** Opening Data for analysis block **
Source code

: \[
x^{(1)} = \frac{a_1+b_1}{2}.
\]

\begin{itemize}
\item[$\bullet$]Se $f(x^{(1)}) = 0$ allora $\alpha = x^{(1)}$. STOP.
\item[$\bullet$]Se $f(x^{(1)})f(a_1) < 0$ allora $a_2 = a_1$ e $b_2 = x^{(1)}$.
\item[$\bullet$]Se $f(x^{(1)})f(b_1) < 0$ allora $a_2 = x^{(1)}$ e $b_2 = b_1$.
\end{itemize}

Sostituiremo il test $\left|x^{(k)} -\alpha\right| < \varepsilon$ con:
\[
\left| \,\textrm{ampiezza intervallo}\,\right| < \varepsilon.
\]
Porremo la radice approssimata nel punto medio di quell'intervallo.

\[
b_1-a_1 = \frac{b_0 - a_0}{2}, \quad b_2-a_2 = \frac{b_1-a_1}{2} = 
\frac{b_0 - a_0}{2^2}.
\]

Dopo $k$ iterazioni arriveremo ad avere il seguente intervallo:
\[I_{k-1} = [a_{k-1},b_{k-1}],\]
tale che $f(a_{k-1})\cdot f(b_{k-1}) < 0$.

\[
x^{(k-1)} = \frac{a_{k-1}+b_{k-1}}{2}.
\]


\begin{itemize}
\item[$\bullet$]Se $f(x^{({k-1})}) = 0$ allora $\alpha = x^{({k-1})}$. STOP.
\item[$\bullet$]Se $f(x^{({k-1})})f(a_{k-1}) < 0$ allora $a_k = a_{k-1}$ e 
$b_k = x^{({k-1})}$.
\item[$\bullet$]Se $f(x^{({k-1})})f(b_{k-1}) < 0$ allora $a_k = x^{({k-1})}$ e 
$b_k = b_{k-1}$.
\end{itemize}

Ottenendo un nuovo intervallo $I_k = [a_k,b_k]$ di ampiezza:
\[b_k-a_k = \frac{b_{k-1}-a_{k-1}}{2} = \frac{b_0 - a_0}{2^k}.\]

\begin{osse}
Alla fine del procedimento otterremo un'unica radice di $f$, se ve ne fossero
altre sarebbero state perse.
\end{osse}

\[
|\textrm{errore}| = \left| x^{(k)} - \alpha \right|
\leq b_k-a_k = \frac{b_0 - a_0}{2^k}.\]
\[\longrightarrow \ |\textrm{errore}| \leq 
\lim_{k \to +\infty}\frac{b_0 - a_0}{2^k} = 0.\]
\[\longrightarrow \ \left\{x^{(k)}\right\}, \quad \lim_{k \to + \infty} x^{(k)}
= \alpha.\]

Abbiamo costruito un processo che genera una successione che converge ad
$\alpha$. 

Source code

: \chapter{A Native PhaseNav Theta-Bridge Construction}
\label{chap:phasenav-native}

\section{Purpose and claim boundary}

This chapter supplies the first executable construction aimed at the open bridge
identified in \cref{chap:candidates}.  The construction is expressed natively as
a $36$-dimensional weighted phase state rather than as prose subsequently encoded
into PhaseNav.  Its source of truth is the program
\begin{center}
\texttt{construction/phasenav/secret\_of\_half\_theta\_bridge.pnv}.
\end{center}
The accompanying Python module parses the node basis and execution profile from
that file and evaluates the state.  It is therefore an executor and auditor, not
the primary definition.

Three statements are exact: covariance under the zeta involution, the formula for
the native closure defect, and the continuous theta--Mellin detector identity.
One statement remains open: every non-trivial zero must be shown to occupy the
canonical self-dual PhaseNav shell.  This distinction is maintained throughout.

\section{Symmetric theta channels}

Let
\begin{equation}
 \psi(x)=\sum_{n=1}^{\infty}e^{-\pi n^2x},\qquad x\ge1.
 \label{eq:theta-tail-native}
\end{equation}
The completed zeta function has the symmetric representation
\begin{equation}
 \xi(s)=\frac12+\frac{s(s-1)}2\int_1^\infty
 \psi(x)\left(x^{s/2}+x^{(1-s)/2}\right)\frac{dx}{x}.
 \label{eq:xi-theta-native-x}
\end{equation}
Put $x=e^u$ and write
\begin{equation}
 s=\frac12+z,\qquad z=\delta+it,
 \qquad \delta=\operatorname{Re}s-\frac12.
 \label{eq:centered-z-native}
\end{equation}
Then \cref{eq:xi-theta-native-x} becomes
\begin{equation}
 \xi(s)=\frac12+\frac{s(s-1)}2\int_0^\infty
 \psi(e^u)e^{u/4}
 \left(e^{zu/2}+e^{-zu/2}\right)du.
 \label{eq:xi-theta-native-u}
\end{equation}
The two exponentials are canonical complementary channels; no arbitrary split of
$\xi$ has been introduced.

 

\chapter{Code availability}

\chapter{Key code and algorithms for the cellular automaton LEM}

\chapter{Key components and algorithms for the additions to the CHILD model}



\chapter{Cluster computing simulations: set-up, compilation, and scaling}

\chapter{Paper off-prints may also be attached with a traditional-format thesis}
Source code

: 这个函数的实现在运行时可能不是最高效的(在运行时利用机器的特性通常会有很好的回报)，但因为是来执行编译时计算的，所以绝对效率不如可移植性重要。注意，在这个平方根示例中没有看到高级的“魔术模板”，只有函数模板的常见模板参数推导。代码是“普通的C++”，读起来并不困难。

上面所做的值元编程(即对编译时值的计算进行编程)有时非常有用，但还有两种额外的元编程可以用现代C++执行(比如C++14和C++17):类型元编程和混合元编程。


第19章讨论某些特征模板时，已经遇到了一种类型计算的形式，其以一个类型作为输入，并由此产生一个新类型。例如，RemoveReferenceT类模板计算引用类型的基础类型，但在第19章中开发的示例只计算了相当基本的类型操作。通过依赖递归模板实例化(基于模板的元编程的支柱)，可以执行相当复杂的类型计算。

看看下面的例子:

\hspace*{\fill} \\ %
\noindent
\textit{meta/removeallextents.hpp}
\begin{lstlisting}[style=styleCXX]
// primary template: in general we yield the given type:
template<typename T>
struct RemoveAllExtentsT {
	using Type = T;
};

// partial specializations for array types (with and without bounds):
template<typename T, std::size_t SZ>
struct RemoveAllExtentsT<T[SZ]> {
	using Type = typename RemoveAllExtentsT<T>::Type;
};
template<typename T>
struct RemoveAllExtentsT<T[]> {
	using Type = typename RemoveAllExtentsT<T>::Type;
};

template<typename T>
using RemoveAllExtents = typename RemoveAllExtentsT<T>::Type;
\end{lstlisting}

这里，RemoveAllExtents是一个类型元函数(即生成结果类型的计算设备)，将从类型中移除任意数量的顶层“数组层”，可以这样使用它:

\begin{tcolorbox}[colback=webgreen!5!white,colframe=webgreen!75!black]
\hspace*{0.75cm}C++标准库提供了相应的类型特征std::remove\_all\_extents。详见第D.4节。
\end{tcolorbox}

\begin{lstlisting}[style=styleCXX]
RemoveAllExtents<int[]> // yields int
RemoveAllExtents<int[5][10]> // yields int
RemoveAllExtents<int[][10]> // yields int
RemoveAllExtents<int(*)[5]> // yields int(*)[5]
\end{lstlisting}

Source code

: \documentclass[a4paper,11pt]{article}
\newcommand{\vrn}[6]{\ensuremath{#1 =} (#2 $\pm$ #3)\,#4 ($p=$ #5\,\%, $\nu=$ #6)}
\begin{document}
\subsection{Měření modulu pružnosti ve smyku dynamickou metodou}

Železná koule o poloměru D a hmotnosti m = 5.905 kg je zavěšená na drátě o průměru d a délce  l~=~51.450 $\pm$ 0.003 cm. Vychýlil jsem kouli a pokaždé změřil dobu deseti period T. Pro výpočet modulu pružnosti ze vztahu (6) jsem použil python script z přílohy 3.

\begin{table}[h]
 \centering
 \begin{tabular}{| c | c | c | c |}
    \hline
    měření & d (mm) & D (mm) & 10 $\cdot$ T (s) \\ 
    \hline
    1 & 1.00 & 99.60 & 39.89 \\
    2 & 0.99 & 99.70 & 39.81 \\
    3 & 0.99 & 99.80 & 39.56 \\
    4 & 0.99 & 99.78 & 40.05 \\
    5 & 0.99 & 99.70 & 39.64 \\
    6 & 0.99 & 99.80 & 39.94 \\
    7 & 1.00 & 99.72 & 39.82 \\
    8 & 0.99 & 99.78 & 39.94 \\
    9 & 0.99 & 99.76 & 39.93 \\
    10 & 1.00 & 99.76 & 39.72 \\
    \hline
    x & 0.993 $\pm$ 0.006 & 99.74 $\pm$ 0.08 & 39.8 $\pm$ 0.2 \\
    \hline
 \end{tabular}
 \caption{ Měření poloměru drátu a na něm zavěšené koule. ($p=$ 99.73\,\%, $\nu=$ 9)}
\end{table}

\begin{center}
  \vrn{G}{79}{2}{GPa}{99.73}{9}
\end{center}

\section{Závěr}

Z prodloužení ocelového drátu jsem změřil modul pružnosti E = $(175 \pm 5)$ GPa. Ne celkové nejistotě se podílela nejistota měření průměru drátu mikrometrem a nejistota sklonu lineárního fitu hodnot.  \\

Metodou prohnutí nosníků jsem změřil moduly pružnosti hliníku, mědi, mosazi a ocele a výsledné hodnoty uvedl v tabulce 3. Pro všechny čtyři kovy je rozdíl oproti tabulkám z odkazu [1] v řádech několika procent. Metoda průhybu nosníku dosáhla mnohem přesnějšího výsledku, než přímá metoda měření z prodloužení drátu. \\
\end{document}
** Closing Data for analysis block **
» **Task requirements**:
Every line holding the word "koule" should be copied out of the material.

» **Final answer**:
Železná koule o poloměru D a hmotnosti m = 5.905 kg je zavěšená na drátě o průměru d a délce  l~=~51.450 $\pm$ 0.003 cm. Vychýlil jsem kouli a pokaždé změřil dobu deseti period T. Pro výpočet modulu pružnosti ze vztahu (6) jsem použil python script z přílohy 3.
 \caption{ Měření poloměru drátu a na něm zavěšené koule. ($p=$ 99.73\,\%, $\nu=$ 9)}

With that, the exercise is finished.